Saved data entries
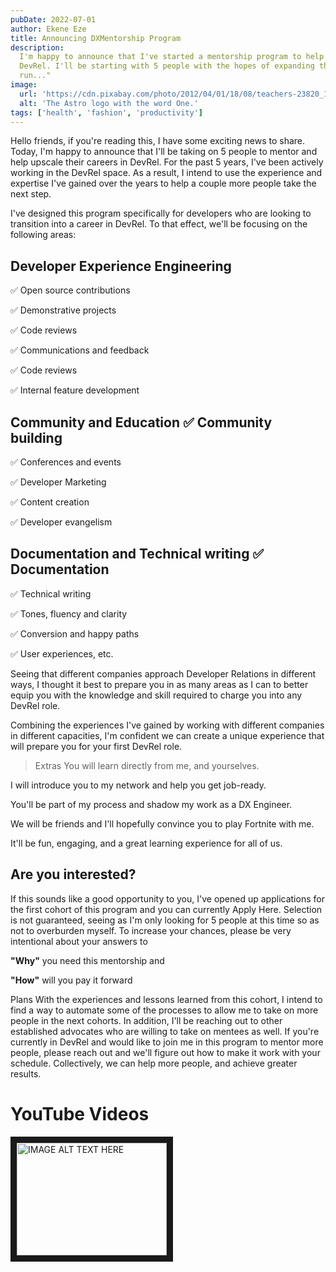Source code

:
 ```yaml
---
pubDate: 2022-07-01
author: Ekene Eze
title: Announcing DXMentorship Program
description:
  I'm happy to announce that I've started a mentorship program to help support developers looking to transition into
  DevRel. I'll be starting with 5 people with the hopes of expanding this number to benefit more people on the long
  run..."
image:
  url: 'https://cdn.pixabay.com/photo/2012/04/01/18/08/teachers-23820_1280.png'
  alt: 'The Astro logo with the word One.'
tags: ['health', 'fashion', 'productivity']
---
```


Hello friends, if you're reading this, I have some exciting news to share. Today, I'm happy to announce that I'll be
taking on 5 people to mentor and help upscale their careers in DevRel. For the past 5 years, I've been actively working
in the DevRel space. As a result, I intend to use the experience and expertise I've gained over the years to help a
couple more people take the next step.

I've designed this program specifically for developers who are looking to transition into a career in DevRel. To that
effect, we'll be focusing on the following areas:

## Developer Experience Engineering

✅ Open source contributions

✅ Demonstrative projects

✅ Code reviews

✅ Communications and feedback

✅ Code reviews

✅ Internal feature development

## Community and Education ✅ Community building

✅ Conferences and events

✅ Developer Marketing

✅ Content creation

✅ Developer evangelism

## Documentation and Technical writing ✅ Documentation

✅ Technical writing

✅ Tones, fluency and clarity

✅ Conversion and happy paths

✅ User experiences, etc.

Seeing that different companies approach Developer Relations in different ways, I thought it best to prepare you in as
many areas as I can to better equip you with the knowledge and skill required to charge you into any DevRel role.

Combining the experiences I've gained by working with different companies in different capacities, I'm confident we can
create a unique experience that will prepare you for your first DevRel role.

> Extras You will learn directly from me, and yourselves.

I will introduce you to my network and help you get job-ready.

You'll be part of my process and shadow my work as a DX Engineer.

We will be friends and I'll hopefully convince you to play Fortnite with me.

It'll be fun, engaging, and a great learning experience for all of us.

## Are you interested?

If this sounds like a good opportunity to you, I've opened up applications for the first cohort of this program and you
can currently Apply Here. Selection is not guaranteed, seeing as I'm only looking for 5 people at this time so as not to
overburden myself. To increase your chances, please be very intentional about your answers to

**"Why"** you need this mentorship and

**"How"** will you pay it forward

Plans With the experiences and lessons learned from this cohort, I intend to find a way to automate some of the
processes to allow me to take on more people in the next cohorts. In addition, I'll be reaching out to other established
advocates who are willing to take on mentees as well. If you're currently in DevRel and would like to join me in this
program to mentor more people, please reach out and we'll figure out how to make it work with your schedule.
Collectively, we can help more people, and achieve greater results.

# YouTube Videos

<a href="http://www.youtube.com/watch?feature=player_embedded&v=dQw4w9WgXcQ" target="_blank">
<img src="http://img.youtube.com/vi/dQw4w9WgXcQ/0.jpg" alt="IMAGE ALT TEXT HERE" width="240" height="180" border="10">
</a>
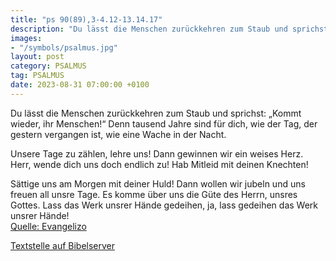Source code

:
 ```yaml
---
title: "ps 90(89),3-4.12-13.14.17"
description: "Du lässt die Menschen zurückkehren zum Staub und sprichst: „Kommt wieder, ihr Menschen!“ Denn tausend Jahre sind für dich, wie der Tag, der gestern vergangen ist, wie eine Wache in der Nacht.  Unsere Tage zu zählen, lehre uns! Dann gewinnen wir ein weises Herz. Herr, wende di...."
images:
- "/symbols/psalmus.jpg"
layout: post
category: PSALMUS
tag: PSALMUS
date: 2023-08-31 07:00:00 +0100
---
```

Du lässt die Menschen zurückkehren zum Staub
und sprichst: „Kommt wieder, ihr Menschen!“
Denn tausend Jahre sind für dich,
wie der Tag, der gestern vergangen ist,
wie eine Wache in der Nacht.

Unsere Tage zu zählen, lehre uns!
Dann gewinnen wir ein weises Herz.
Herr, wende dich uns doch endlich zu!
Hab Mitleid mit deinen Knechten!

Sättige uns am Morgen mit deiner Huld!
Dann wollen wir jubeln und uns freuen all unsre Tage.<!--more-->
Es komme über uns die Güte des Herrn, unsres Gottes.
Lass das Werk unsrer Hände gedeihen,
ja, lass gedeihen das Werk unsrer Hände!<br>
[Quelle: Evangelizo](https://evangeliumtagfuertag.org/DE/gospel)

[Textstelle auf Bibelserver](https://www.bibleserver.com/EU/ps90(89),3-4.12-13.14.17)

Work task:
Set down, from the entries above, exactly the lines from the one with "I've designed this" up to and including the one with "Seeing that different", and no other lines.

Output for this task:
I've designed this program specifically for developers who are looking to transition into a career in DevRel. To that
effect, we'll be focusing on the following areas:

## Developer Experience Engineering

✅ Open source contributions

✅ Demonstrative projects

✅ Code reviews

✅ Communications and feedback

✅ Code reviews

✅ Internal feature development

## Community and Education ✅ Community building

✅ Conferences and events

✅ Developer Marketing

✅ Content creation

✅ Developer evangelism

## Documentation and Technical writing ✅ Documentation

✅ Technical writing

✅ Tones, fluency and clarity

✅ Conversion and happy paths

✅ User experiences, etc.

Seeing that different companies approach Developer Relations in different ways, I thought it best to prepare you in as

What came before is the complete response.